It was highly agreeable to learn that some of the pre-Revolution houses
had not yet left the occupation of the families which built them.
Beautiful houses, a few of them, utterly dissimilar from anything on the
other side of the Atlantic! Did not William Morris always maintain that
wood was and forever would be the most suitable material for building a
house? On the side of the railroad track near Toledo I saw frame houses,
whose architecture is debased from this Cambridge architecture, blown
clean over by the gale. But the gale that will deracinate Cambridge has
not yet begun to rage.... I rejoiced to see the house of Longfellow. In
spite of the fact that he wrote "The Wreck of the _Hesperus_," he seems
to keep his position as the chief minor poet of the English language.
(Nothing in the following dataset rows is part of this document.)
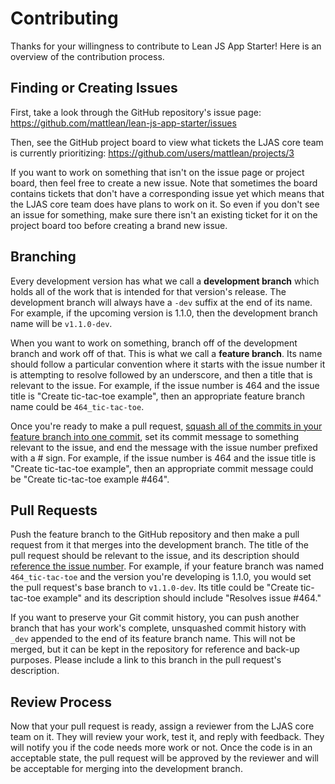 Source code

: # Contributing

Thanks for your willingness to contribute to Lean JS App Starter! Here is an overview of the contribution process.

## Finding or Creating Issues

First, take a look through the GitHub repository's issue page:
https://github.com/mattlean/lean-js-app-starter/issues

Then, see the GitHub project board to view what tickets the LJAS core team is currently prioritizing:
https://github.com/users/mattlean/projects/3

If you want to work on something that isn't on the issue page or project board, then feel free to create a new issue. Note that sometimes the board contains tickets that don't have a corresponding issue yet which means that the LJAS core team does have plans to work on it. So even if you don't see an issue for something, make sure there isn't an existing ticket for it on the project board too before creating a brand new issue.

## Branching

Every development version has what we call a **development branch** which holds all of the work that is intended for that version's release. The development branch will always have a `-dev` suffix at the end of its name. For example, if the upcoming version is 1.1.0, then the development branch name will be `v1.1.0-dev`.

When you want to work on something, branch off of the development branch and work off of that. This is what we call a **feature branch**. Its name should follow a particular convention where it starts with the issue number it is attempting to resolve followed by an underscore, and then a title that is relevant to the issue. For example, if the issue number is 464 and the issue title is "Create tic-tac-toe example", then an appropriate feature branch name could be `464_tic-tac-toe`.

Once you're ready to make a pull request, [squash all of the commits in your feature branch into one commit](https://git-tower.com/learn/git/faq/git-squash), set its commit message to something relevant to the issue, and end the message with the issue number prefixed with a # sign. For example, if the issue number is 464 and the issue title is "Create tic-tac-toe example", then an appropriate commit message could be "Create tic-tac-toe example #464".

## Pull Requests

Push the feature branch to the GitHub repository and then make a pull request from it that merges into the development branch. The title of the pull request should be relevant to the issue, and its description should [reference the issue number](https://docs.github.com/en/get-started/writing-on-github/working-with-advanced-formatting/autolinked-references-and-urls). For example, if your feature branch was named `464_tic-tac-toe` and the version you're developing is 1.1.0, you would set the pull request's base branch to `v1.1.0-dev`. Its title could be "Create tic-tac-toe example" and its description should include "Resolves issue #464."

If you want to preserve your Git commit history, you can push another branch that has your work's complete, unsquashed commit history with `_dev` appended to the end of its feature branch name. This will not be merged, but it can be kept in the repository for reference and back-up purposes. Please include a link to this branch in the pull request's description.

## Review Process

Now that your pull request is ready, assign a reviewer from the LJAS core team on it. They will review your work, test it, and reply with feedback. They will notify you if the code needs more work or not. Once the code is in an acceptable state, the pull request will be approved by the reviewer and will be acceptable for merging into the development branch.
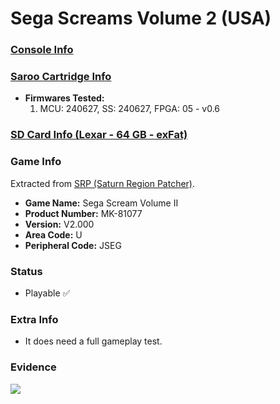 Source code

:# Sega Screams Volume 2 (USA)

### [Console Info](../../../../../Info/Consoles/VA13/README.md)

### [Saroo Cartridge Info](../../../../../Info/Cartridges/GuangzhouSanStarOnlineShop/1.6/README.md)

- <b>Firmwares Tested:</b>
  1. MCU: 240627, SS: 240627, FPGA: 05 - v0.6

### [SD Card Info (Lexar - 64 GB - exFat)](../../../../../Info/SdCards/Lexar/64GB/exfat/README.md)

### Game Info

Extracted from [SRP (Saturn Region Patcher)](https://segaxtreme.net/resources/saturn-region-patcher.81/download).

- <b>Game Name:</b> Sega Scream Volume II
- <b>Product Number:</b> MK-81077
- <b>Version:</b> V2.000
- <b>Area Code:</b> U
- <b>Peripheral Code:</b> JSEG

### Status

- Playable :white_check_mark:

### Extra Info

- It does need a full gameplay test.

### Evidence

[![](https://img.youtube.com/vi/xi41BvgLZac/0.jpg)](https://www.youtube.com/watch?v=xi41BvgLZac)

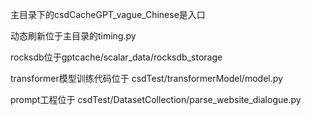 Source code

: 主目录下的csdCacheGPT_vague_Chinese是入口

动态刷新位于主目录的timing.py

rocksdb位于gptcache/scalar_data/rocksdb_storage

transformer模型训练代码位于 csdTest/transformerModel/model.py

prompt工程位于 csdTest/DatasetCollection/parse_website_dialogue.py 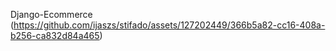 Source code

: Django-Ecommerce 
(https://github.com/ijaszs/stifado/assets/127202449/366b5a82-cc16-408a-b256-ca832d84a465)

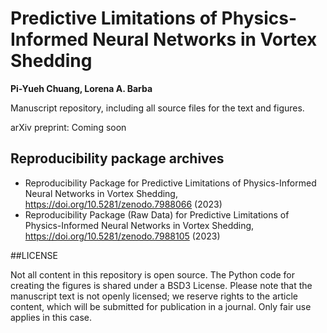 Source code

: # Predictive Limitations of Physics-Informed Neural Networks in Vortex Shedding

**Pi-Yueh Chuang, Lorena A. Barba**

Manuscript repository, including all source files for the text and figures.

arXiv preprint: Coming soon

## Reproducibility package archives

- Reproducibility Package for Predictive Limitations of Physics-Informed Neural Networks in Vortex Shedding, https://doi.org/10.5281/zenodo.7988066 (2023)
- Reproducibility Package (Raw Data) for Predictive Limitations of Physics-Informed Neural Networks in Vortex Shedding, https://doi.org/10.5281/zenodo.7988105 (2023)

##LICENSE

Not all content in this repository is open source. The Python code for creating the figures is shared under a BSD3 License.
Please note that the manuscript text is not openly licensed; we reserve rights to the article content, which will be submitted for publication in a journal. Only fair use applies in this case.
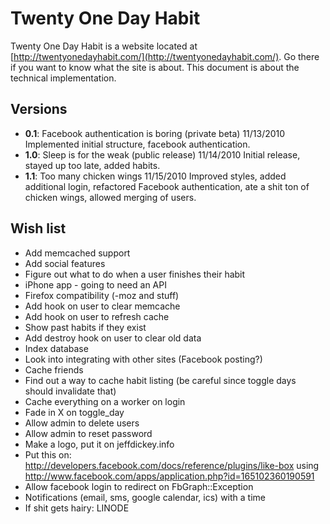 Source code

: Twenty One Day Habit
====================

Twenty One Day Habit is a website located at [http://twentyonedayhabit.com/](http://twentyonedayhabit.com/). Go there if you want to know what the site is about. This document is about the technical implementation.

Versions
--------
* **0.1**: Facebook authentication is boring (private beta) 11/13/2010 Implemented initial structure, facebook authentication.
* **1.0**: Sleep is for the weak (public release) 11/14/2010 Initial release, stayed up too late, added habits.
* **1.1**: Too many chicken wings 11/15/2010 Improved styles, added additional login, refactored Facebook authentication, ate a shit ton of chicken wings, allowed merging of users.

Wish list
---------
* Add memcached support
* Add social features
* Figure out what to do when a user finishes their habit
* iPhone app - going to need an API
* Firefox compatibility (-moz and stuff)
* Add hook on user to clear memcache
* Add hook on user to refresh cache
* Show past habits if they exist
* Add destroy hook on user to clear old data
* Index database
* Look into integrating with other sites (Facebook posting?)
* Cache friends
* Find out a way to cache habit listing (be careful since toggle days should invalidate that)
* Cache everything on a worker on login
* Fade in X on toggle_day
* Allow admin to delete users
* Allow admin to reset password
* Make a logo, put it on jeffdickey.info
* Put this on: http://developers.facebook.com/docs/reference/plugins/like-box using http://www.facebook.com/apps/application.php?id=165102360190591
* Allow facebook login to redirect on FbGraph::Exception
* Notifications (email, sms, google calendar, ics) with a time
* If shit gets hairy: LINODE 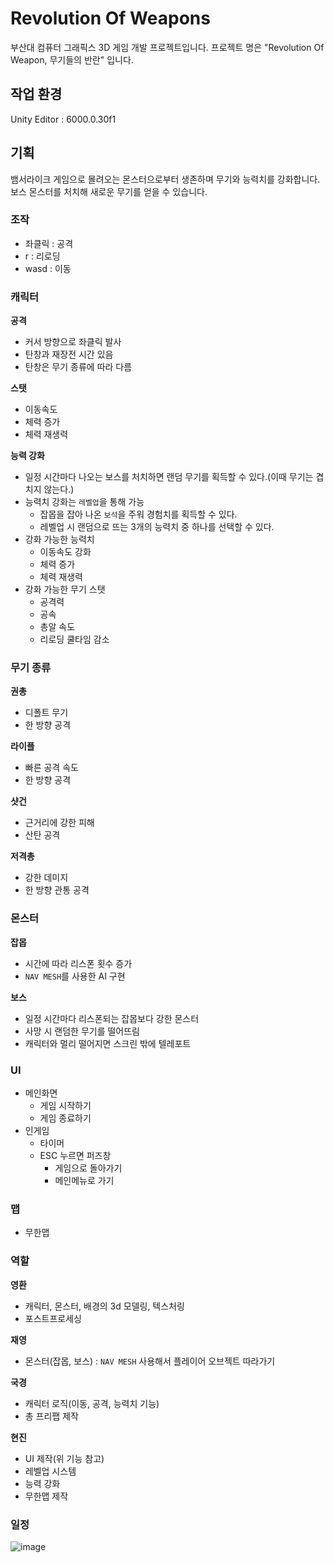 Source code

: # Revolution Of Weapons
부산대 컴퓨터 그래픽스 3D 게임 개발 프로젝트입니다.
프로젝트 명은 "Revolution Of Weapon, 무기들의 반란" 입니다.

## 작업 환경
Unity Editor : 6000.0.30f1

## 기획
뱀서라이크 게임으로 몰려오는 몬스터으로부터 생존하며 무기와 능력치를 강화합니다.   
보스 몬스터를 처치해 새로운 무기를 얻을 수 있습니다.

### 조작
- 좌클릭 : 공격
- r : 리로딩
- wasd : 이동

### 캐릭터
**공격**
- 커서 방향으로 좌클릭 발사
- 탄창과 재장전 시간 있음
- 탄창은 무기 종류에 따라 다름

**스탯**
- 이동속도
- 체력 증가
- 체력 재생력

**능력 강화**
- 일정 시간마다 나오는 보스를 처치하면 랜덤 무기를 획득할 수 있다.(이때 무기는 겹치지 않는다.)
- 능력치 강화는 `레벨업`을 통해 가능
  - 잡몹을 잡아 나온 `보석`을 주워 경험치를 획득할 수 있다.
  - 레벨업 시 랜덤으로 뜨는 3개의 능력치 중 하나를 선택할 수 있다.
- 강화 가능한 능력치
    - 이동속도 강화
    - 체력 증가
    - 체력 재생력
- 강화 가능한 무기 스탯
    - 공격력
    - 공속
    - 총알 속도
    - 리로딩 쿨타임 감소

### 무기 종류
  
**권총**
  - 디폴트 무기
  - 한 방향 공격

**라이플**
  - 빠른 공격 속도
  - 한 방향 공격

**샷건**
  - 근거리에 강한 피해
  - 산탄 공격

**저격총**
  - 강한 데미지
  - 한 방향 관통 공격   

### 몬스터

**잡몹**
- 시간에 따라 리스폰 횟수 증가
- `NAV MESH`를 사용한 AI 구현

**보스**
- 일정 시간마다 리스폰되는 잡몹보다 강한 몬스터
- 사망 시 랜덤한 무기를 떨어뜨림
- 캐릭터와 멀리 떨어지면 스크린 밖에 텔레포트

### UI
- 메인화면
    - 게임 시작하기
    - 게임 종료하기
- 인게임
    - 타이머
    - ESC 누르면 퍼즈창
        - 게임으로 돌아가기
        - 메인메뉴로 가기

### 맵
- 무한맵

### 역할
**영환**
- 캐릭터, 몬스터, 배경의 3d 모델링, 텍스처링
- 포스트프로세싱

**재영**
- 몬스터(잡몹, 보스) : `NAV MESH` 사용해서 플레이어 오브젝트 따라가기

**국경**
- 캐릭터 로직(이동, 공격, 능력치 기능)
- 총 프리팹 제작

**현진**
- UI 제작(위 기능 참고)
- 레벨업 시스템
- 능력 강화
- 무한맵 제작

### 일정
![image](https://github.com/user-attachments/assets/8524504d-6f50-409e-bb90-96f531c2d8d8)
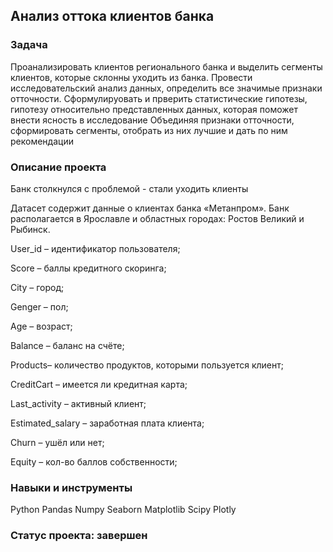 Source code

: ## Анализ оттока клиентов банка


### Задача  

Проанализировать клиентов регионального банка и выделить сегменты клиентов, которые склонны уходить из банка. Провести исследовательский анализ данных, определить все значимые признаки отточности. Сформулируовать и прверить статистические гипотезы, гипотезу относительно представленных данных, которая поможет внести ясность в исследование Объединяя признаки отточности, сформировать сегменты, отобрать из них лучшие и дать по ним рекомендации 


### Описание проекта

Банк столкнулся с проблемой - стали уходить клиенты

Датасет содержит данные о клиентах банка «Метанпром». Банк располагается в Ярославле и областных городах: Ростов Великий и Рыбинск.

User_id – идентификатор пользователя;

Score – баллы кредитного скоринга;

City – город;

Genger – пол;

Age – возраст;

Balance – баланс на счёте;

Products– количество продуктов, которыми пользуется клиент;

CreditCart – имеется ли кредитная карта;

Last_activity – активный клиент;

Еstimated_salary – заработная плата клиента;

Churn – ушёл или нет;

Equity – кол-во баллов собственности;

### Навыки и инструменты  


Python Pandas Numpy Seaborn Matplotlib Scipy Plotly

### Статус проекта: завершен
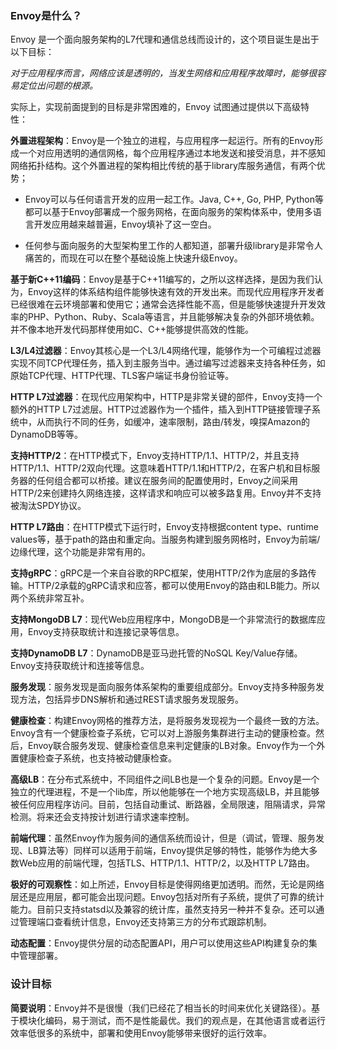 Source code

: ### Envoy是什么？

Envoy 是一个面向服务架构的L7代理和通信总线而设计的，这个项目诞生是出于以下目标：<br />

_对于应用程序而言，网络应该是透明的，当发生网络和应用程序故障时，能够很容易定位出问题的根源。_<br />

实际上，实现前面提到的目标是非常困难的，Envoy 试图通过提供以下高级特性：<br />

**外置进程架构**：Envoy是一个独立的进程，与应用程序一起运行。所有的Envoy形成一个对应用透明的通信网格，每个应用程序通过本地发送和接受消息，并不感知网络拓扑结构。这个外置进程的架构相比传统的基于library库服务通信，有两个优势；<br />

- Envoy可以与任何语言开发的应用一起工作。Java, C++, Go, PHP, Python等都可以基于Envoy部署成一个服务网格，在面向服务的架构体系中，使用多语言开发应用越来越普遍，Envoy填补了这一空白。<br />

- 任何参与面向服务的大型架构里工作的人都知道，部署升级library是非常令人痛苦的，而现在可以在整个基础设施上快速升级Envoy。

**基于新C++11编码**：Envoy是基于C++11编写的，之所以这样选择，是因为我们认为，Envoy这样的体系结构组件能够快速有效的开发出来。而现代应用程序开发者已经很难在云环境部署和使用它；通常会选择性能不高，但是能够快速提升开发效率的PHP、Python、Ruby、Scala等语言，并且能够解决复杂的外部环境依赖。并不像本地开发代码那样使用如C、C++能够提供高效的性能。

**L3/L4过滤器**：Envoy其核心是一个L3/L4网络代理，能够作为一个可编程过滤器实现不同TCP代理任务，插入到主服务当中。通过编写过滤器来支持各种任务，如原始TCP代理、HTTP代理、TLS客户端证书身份验证等。

**HTTP L7过滤器**：在现代应用架构中，HTTP是非常关键的部件，Envoy支持一个额外的HTTP L7过滤层。HTTP过滤器作为一个插件，插入到HTTP链接管理子系统中，从而执行不同的任务，如缓冲，速率限制，路由/转发，嗅探Amazon的DynamoDB等等。

**支持HTTP/2**：在HTTP模式下，Envoy支持HTTP/1.1、HTTP/2，并且支持HTTP/1.1、HTTP/2双向代理。这意味着HTTP/1.1和HTTP/2，在客户机和目标服务器的任何组合都可以桥接。建议在服务间的配置使用时，Envoy之间采用HTTP/2来创建持久网络连接，这样请求和响应可以被多路复用。Envoy并不支持被淘汰SPDY协议。

**HTTP L7路由**：在HTTP模式下运行时，Envoy支持根据content type、runtime values等，基于path的路由和重定向。当服务构建到服务网格时，Envoy为前端/边缘代理，这个功能是非常有用的。

**支持gRPC**：gRPC是一个来自谷歌的RPC框架，使用HTTP/2作为底层的多路传输。HTTP/2承载的gRPC请求和应答，都可以使用Envoy的路由和LB能力。所以两个系统非常互补。

**支持MongoDB L7**：现代Web应用程序中，MongoDB是一个非常流行的数据库应用，Envoy支持获取统计和连接记录等信息。

**支持DynamoDB L7**：DynamoDB是亚马逊托管的NoSQL Key/Value存储。Envoy支持获取统计和连接等信息。

**服务发现**：服务发现是面向服务体系架构的重要组成部分。Envoy支持多种服务发现方法，包括异步DNS解析和通过REST请求服务发现服务。

**健康检查**：构建Envoy网格的推荐方法，是将服务发现视为一个最终一致的方法。Envoy含有一个健康检查子系统，它可以对上游服务集群进行主动的健康检查。然后，Envoy联合服务发现、健康检查信息来判定健康的LB对象。Envoy作为一个外置健康检查子系统，也支持被动健康检查。

**高级LB**：在分布式系统中，不同组件之间LB也是一个复杂的问题。Envoy是一个独立的代理进程，不是一个lib库，所以他能够在一个地方实现高级LB，并且能够被任何应用程序访问。目前，包括自动重试、断路器，全局限速，阻隔请求，异常检测。将来还会支持按计划进行请求速率控制。

**前端代理**：虽然Envoy作为服务间的通信系统而设计，但是（调试，管理、服务发现、LB算法等）同样可以适用于前端，Envoy提供足够的特性，能够作为绝大多数Web应用的前端代理，包括TLS、HTTP/1.1、HTTP/2，以及HTTP L7路由。

**极好的可观察性**：如上所述，Envoy目标是使得网络更加透明。而然，无论是网络层还是应用层，都可能会出现问题。Envoy包括对所有子系统，提供了可靠的统计能力。目前只支持statsd以及兼容的统计库，虽然支持另一种并不复杂。还可以通过管理端口查看统计信息，Envoy还支持第三方的分布式跟踪机制。

**动态配置**：Envoy提供分层的动态配置API，用户可以使用这些API构建复杂的集中管理部署。

### 设计目标

**简要说明**：Envoy并不是很慢（我们已经花了相当长的时间来优化关键路径）。基于模块化编码，易于测试，而不是性能最优。我们的观点是，在其他语言或者运行效率低很多的系统中，部署和使用Envoy能够带来很好的运行效率。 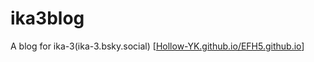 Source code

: # ika3blog
A blog for ika-3(ika-3.bsky.social)
[[Hollow-YK.github.io/EFH5.github.io](https://hollow-yk.github.io/ika3blog/)]
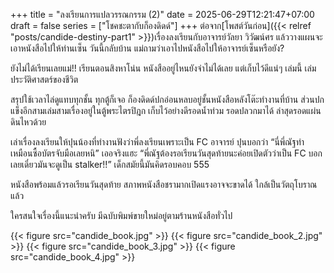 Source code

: +++
title = "ลงเรียนการแปลวรรณกรรม (2)"
date = 2025-06-29T12:21:47+07:00
draft = false
series = ["โชคชะตากับก็องดิดด์"]
+++
ต่อจาก[โพสต์วันก่อน]({{< relref "posts/candide-destiny-part1" >}})เรื่องลงเรียนกับอาจารย์วัลยา วิวัฒน์ศร 
แล้ววางแผนจะเอาหนังสือไปให้ท่านเซ็น วันนี้กลับบ้าน แม่ถามว่าเอาไปหนังสือไปให้อาจารย์เซ็นหรือยัง?

ยังไม่ได้เรียนเลยแม่!! เรียนตอนสิงหาโน่น หนังสืออยู่ไหนยังจำไม่ได้เลย แต่เก็บไว้ดีแน่ๆ เล่มนี้ เล่มประวัติศาสตร์ของชีวิต

สรุปใช้เวลาไล่ดูแทบทุกชั้น ทุกตู้ก็เจอ ก็องดิดด์ปกอ่อนหลบอยู่ชั้นหนังสือหลังโต๊ะทำงานที่บ้าน ส่วนปกแข็งอีกสามเล่มสามเรื่องอยู่ในตู้พระไตรปิฎก เก็บไว้อย่างดีรอดน้ำท่วม รอดปลวกมาได้ ล่าสุดรอดแผ่นดินไหวด้วย

เล่าเรื่องลงเรียนให้ปุนน้องที่ทำงานฟังว่าพี่ลงเรียนเพราะเป็น FC อาจารย์ ปุนบอกว่า “นี่พี่ณัฐทำเหมือนซื้อบัตรจับมือเลยหนิ” เออจริงแฮะ “พี่ณัฐต้องรอเรียนวันสุดท้ายนะค่อยเปิดตัวว่าเป็น FC บอกเลยเดี๋ยวมันจะดูเป็น stalker!!” เด็กสมัยนี้มันคิดรอบคอบ 555

หนังสือพร้อมแล้วรอเรียนวันสุดท้าย สภาพหนังสือชรามากเปิดแรงอาจจะขาดได้ ใกล้เป็นวัตถุโบราณแล้ว

ใครสนใจเรื่องนี้แนะนำครับ มีฉบับพิมพ์ขายใหม่อยู่ตามร้านหนังสือทั่วไป

{{< figure src="candide_book.jpg" >}}
{{< figure src="candide_book_2.jpg" >}}
{{< figure src="candide_book_3.jpg" >}}
{{< figure src="candide_book_4.jpg" >}}

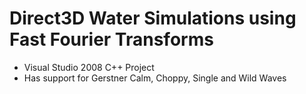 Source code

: Direct3D Water Simulations using Fast Fourier Transforms
======================

- Visual Studio 2008 C++ Project
- Has support for Gerstner Calm, Choppy, Single and Wild Waves
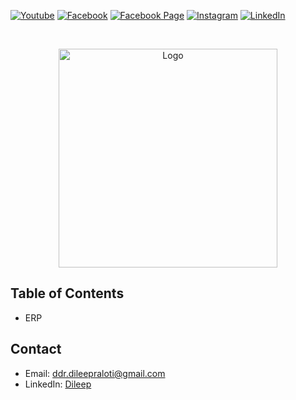 [![Youtube][youtube-shield]][youtube-url]
[![Facebook][facebook-shield]][facebook-url]
[![Facebook Page][facebook-shield]][facebook-group-url]
[![Instagram][instagram-shield]][instagram-url]
[![LinkedIn][linkedin-shield]][linkedin-url]

<!-- PROJECT LOGO -->
<br />
<p align="center">
    <img src="https://emiralfg.com/wp-content/uploads/2022/03/erp.png" alt="Logo" width="350" height="350" />
    <h3 align="center">
        <a href="https://github.com/ddr-dileep/school-management-app" target="_blank" >
        </a>
    </h3>
</p>

## Table of Contents

- ERP



## Contact

- Email: [ddr.dileepraloti@gmail.com](mailto:ddr.dileepraloti@gmail.com)
- LinkedIn: [Dileep](https://linkedin.com/in/dileep-raloti)

<!-- MARKDOWN LINKS & IMAGES -->

[youtube-shield]: https://img.shields.io/badge/-Youtube-black.svg?style=round-square&logo=youtube&color=555&logoColor=white
[youtube-url]: https://youtube.com
[facebook-shield]: https://img.shields.io/badge/-Facebook-black.svg?style=round-square&logo=facebook&color=555&logoColor=white
[facebook-url]: https://facebook.com
[facebook-group-url]: https://facebook.com
[instagram-shield]: https://img.shields.io/badge/-Instagram-black.svg?style=round-square&logo=instagram&color=555&logoColor=white
[instagram-url]: https://instagram.com
[linkedin-shield]: https://img.shields.io/badge/-LinkedIn-black.svg?style=round-square&logo=linkedin&colorB=555
[linkedin-url]: https://linkedin.com/in/
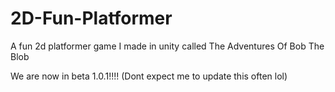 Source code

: # 2D-Fun-Platformer

A fun 2d platformer game I made in unity called The Adventures Of Bob The Blob

We are now in beta 1.0.1!!!! (Dont expect me to update this often lol)
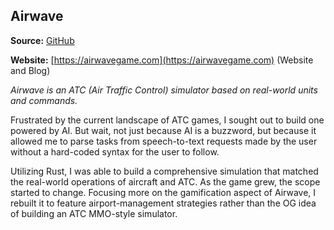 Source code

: ## Airwave

**Source:** [GitHub](https://github.com/vandesm14/airwave)

**Website:** [https://airwavegame.com](https://airwavegame.com) (Website and Blog)

_Airwave is an ATC (Air Traffic Control) simulator based on real-world units and commands._

Frustrated by the current landscape of ATC games, I sought out to build one powered by AI. But wait, not just because AI is a buzzword, but because it allowed me to parse tasks from speech-to-text requests made by the user without a hard-coded syntax for the user to follow.

Utilizing Rust, I was able to build a comprehensive simulation that matched the real-world operations of aircraft and ATC. As the game grew, the scope started to change. Focusing more on the gamification aspect of Airwave, I rebuilt it to feature airport-management strategies rather than the OG idea of building an ATC MMO-style simulator.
And the most American and the most wistful thing in Cambridge was that
the children of Cambridge had been guided to buy and make inalienable
the land in front of his house, so that his descendant might securely
enjoy the free prospect that Longfellow enjoyed. In what other country
would just such a delicate, sentimental homage have been paid in just
such an ingeniously fanciful manner?[1]

[Footnote 1: This story was related to me by a resident of Cambridge.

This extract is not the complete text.